WHAT THIS TASK INVOLVES: Lines after the one containing "3. 误差分析------摘" are to be omitted; print exactly each line from the start of the records up to and including it.

INFORMATION PROVIDED:
-- Opening Marker --
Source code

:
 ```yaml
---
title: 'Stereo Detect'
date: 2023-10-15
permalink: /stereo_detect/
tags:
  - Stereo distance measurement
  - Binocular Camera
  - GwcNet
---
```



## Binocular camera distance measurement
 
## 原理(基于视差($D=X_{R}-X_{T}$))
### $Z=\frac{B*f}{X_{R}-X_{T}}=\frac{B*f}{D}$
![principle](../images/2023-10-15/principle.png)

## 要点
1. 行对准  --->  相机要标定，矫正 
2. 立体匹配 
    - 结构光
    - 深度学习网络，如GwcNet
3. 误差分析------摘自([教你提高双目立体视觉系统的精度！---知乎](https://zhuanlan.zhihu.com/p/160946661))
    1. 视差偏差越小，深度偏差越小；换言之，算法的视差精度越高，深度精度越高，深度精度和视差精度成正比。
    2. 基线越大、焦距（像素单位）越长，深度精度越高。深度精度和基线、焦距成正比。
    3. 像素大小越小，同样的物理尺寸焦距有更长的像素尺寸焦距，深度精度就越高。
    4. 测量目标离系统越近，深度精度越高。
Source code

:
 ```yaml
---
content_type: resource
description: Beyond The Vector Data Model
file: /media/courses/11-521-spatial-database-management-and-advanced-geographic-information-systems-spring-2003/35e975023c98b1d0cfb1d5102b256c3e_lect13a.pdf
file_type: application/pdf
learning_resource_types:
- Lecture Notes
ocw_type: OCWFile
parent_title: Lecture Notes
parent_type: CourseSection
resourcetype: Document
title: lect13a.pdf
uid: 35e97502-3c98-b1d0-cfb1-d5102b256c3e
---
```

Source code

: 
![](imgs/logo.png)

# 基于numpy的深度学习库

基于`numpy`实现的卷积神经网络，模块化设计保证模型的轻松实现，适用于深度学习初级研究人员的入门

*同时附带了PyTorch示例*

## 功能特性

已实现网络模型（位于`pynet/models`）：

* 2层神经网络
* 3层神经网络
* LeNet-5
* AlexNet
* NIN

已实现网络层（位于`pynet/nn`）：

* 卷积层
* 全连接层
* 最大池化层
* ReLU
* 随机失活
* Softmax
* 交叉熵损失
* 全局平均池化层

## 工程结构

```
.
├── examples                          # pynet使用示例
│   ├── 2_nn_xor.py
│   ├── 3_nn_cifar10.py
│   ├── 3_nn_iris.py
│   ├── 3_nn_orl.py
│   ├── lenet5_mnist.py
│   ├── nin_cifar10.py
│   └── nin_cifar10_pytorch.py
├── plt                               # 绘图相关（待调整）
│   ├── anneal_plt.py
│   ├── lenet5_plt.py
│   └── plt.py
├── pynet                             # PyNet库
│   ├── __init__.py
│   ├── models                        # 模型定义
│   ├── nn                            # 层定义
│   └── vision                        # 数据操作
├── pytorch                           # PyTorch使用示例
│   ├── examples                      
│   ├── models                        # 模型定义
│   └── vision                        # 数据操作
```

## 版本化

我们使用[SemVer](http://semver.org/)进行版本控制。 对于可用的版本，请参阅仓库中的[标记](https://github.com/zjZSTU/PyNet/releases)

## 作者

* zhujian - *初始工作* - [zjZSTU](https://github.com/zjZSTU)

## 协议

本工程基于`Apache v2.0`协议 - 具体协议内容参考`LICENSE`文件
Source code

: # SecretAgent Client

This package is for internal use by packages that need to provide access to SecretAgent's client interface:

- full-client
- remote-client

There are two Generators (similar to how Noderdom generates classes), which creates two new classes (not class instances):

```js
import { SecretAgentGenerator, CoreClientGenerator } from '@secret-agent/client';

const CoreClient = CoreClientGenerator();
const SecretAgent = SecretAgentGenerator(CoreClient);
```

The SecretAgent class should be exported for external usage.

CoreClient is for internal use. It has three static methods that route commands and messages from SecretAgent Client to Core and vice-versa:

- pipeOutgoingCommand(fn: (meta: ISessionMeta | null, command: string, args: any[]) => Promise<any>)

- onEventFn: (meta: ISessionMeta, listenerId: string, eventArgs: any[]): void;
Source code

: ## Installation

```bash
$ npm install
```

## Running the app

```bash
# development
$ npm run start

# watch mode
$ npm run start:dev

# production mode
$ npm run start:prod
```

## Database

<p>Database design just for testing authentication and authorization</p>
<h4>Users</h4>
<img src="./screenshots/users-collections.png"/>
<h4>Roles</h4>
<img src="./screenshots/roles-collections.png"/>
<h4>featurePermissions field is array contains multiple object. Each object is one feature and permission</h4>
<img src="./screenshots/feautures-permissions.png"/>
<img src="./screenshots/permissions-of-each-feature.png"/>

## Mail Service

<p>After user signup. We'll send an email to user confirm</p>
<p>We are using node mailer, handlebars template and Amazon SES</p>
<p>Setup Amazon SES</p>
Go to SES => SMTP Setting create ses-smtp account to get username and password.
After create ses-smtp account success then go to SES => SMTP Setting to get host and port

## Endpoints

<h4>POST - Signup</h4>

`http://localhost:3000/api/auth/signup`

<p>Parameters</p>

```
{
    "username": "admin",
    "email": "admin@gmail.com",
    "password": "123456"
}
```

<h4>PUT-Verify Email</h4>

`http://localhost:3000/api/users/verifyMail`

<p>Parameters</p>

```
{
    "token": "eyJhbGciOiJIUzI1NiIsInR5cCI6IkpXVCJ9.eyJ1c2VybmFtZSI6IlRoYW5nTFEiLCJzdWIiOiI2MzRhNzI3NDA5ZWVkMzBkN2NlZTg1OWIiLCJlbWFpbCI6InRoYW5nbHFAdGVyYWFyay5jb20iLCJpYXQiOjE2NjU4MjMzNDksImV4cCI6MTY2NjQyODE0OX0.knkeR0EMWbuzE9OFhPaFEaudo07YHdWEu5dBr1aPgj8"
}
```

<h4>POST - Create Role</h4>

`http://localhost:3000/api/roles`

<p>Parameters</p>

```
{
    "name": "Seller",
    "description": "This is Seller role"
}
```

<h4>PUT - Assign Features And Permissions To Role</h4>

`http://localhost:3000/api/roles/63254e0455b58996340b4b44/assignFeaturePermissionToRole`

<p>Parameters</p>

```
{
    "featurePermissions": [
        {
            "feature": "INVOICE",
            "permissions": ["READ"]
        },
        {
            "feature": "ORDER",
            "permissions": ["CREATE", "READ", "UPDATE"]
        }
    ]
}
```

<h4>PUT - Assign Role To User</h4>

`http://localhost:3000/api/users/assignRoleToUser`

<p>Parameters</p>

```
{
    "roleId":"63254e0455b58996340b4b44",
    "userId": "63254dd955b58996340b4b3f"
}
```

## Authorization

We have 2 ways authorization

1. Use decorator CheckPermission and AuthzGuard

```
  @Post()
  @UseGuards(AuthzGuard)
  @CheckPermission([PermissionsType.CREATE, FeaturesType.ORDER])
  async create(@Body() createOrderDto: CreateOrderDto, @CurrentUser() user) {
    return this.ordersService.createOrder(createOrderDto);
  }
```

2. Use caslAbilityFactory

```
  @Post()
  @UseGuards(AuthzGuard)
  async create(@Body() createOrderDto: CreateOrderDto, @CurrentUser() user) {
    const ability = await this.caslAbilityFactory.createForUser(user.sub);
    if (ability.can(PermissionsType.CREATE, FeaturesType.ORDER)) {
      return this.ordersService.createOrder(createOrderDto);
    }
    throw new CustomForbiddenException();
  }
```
-- Closing Marker --
OUTPUT OF THE TASK:
Source code

:
 ```yaml
---
title: 'Stereo Detect'
date: 2023-10-15
permalink: /stereo_detect/
tags:
  - Stereo distance measurement
  - Binocular Camera
  - GwcNet
---
```



## Binocular camera distance measurement
 
## 原理(基于视差($D=X_{R}-X_{T}$))
### $Z=\frac{B*f}{X_{R}-X_{T}}=\frac{B*f}{D}$
![principle](../images/2023-10-15/principle.png)

## 要点
1. 行对准  --->  相机要标定，矫正 
2. 立体匹配 
    - 结构光
    - 深度学习网络，如GwcNet
3. 误差分析------摘自([教你提高双目立体视觉系统的精度！---知乎](https://zhuanlan.zhihu.com/p/160946661))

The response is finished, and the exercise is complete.